Member of the Cortes of Aragon
- In office 24 May 2015 – 26 May 2019
- Constituency: Zaragoza

Member of Zaragoza City Council
- In office 26 May 2019 – 3 June 2019

Personal details
- Born: 1987 (age 38–39) Zaragoza, Aragon, Spain
- Party: Podemos
- Education: University of Zaragoza
- Profession: Lawyer

= Violeta Barba =

Spanish politician (born 1987)

Violeta Barba Borderías (born 1987) is a Spanish lawyer and former politician of the Podemos party. Formerly the leader of the youth sector of the United Left of Aragon, she joined Podemos and was elected to the Cortes of Aragon in the 2015 election, becoming president of the Cortes (speaker) the following year; she was the first woman and youngest person in the office. She ran for mayor in the 2019 Zaragoza City Council election but resigned days after only winning two seats, and returned to the legal profession.

==Biography==
Born in Zaragoza, Aragon, Barba graduated with a law degree from the University of Zaragoza and became a labour lawyer. After taking part in the 15M movement, she led the youth sector of the United Left of Aragon, and left in late 2014. Endorsed by party leader Pablo Iglesias, she ran for leader of Podemos in her native region against Pablo Echenique, but later conceded and ran as number two on his list as he was elected with 100% of the votes.
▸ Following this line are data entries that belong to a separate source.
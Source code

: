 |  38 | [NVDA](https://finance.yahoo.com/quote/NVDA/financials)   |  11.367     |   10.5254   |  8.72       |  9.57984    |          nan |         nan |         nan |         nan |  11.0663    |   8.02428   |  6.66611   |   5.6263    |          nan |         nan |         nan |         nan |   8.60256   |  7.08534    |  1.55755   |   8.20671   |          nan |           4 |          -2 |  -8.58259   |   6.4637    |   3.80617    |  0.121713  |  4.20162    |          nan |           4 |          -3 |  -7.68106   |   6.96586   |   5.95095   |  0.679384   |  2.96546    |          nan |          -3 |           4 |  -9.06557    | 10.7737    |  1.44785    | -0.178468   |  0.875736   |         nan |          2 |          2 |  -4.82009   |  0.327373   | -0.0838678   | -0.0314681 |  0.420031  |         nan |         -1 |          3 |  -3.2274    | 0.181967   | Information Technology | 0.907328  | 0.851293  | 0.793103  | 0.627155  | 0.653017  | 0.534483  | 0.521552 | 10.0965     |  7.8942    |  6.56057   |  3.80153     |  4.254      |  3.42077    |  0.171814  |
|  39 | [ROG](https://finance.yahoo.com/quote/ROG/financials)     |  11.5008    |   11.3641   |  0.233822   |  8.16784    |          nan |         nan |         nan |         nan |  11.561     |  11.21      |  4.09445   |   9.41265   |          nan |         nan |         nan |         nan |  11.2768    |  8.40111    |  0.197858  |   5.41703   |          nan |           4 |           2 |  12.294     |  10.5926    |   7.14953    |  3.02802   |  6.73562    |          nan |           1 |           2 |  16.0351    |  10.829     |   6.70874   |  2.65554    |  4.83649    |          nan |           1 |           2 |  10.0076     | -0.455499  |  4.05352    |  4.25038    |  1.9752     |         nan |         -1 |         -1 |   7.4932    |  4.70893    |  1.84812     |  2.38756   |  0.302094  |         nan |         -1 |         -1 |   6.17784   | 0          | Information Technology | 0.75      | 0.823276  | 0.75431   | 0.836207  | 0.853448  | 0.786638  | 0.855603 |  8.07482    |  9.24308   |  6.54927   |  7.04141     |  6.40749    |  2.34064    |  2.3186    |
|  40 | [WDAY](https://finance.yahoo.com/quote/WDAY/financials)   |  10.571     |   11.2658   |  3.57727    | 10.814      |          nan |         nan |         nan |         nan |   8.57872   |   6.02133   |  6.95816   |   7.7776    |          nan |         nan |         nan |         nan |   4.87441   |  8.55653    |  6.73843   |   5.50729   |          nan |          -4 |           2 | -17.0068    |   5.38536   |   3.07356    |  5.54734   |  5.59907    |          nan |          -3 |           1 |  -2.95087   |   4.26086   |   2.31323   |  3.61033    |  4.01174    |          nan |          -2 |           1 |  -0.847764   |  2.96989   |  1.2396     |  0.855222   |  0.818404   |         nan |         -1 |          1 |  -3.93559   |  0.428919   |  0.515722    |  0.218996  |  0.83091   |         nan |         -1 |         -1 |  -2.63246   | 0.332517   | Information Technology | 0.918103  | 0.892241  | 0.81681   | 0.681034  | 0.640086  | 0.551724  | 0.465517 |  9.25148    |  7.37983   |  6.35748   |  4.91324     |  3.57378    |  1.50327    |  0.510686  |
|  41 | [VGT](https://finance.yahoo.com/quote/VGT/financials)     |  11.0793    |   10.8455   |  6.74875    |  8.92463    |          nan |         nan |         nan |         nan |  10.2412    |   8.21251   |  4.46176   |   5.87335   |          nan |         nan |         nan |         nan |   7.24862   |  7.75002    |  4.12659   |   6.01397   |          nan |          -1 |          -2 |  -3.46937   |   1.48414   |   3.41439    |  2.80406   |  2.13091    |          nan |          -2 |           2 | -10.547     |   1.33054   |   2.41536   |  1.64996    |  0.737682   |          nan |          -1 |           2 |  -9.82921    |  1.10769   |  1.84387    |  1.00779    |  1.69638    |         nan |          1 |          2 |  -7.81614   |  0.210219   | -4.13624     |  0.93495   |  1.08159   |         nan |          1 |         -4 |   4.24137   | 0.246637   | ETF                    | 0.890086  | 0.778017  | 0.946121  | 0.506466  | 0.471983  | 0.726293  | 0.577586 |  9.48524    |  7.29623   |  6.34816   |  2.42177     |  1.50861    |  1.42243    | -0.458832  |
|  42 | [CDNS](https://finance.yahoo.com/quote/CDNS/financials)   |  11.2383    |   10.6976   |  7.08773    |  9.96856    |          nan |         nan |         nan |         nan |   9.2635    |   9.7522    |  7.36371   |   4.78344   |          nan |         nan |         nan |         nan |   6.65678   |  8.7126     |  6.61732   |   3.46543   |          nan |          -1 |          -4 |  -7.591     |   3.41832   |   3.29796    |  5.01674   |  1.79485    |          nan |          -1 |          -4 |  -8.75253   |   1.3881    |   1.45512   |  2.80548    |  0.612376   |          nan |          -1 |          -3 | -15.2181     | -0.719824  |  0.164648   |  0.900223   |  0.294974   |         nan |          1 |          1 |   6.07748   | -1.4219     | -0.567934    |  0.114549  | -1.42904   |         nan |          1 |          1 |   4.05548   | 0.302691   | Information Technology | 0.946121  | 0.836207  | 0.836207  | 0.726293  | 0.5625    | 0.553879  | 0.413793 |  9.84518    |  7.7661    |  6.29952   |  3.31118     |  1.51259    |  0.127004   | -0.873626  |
In the 2015 Aragonese regional election, Podemos led by Echenique came third with 14 out of 67 seats. Antonio Cosculluela of the Spanish Socialist Workers' Party (PSOE) was elected President of the Cortes of Aragon (speaker), with Barba as his deputy. When Cosculluela resigned in September 2016, Barba succeeded him, as the first woman in the office and the youngest person, aged 29. She was the second person from her party to preside over an autonomous legislature, after Ainhoa Aznárez in the Parliament of Navarre.

In the primaries in February, Barba took 68.37% of the votes to be Podemos's candidate for mayor in the 2019 Zaragoza City Council election on 26 May. Having come fifth and taken two of 16 seats, she resigned on 3 June, being replaced by Amparo Bella who was third on her list; she returned to her legal practice.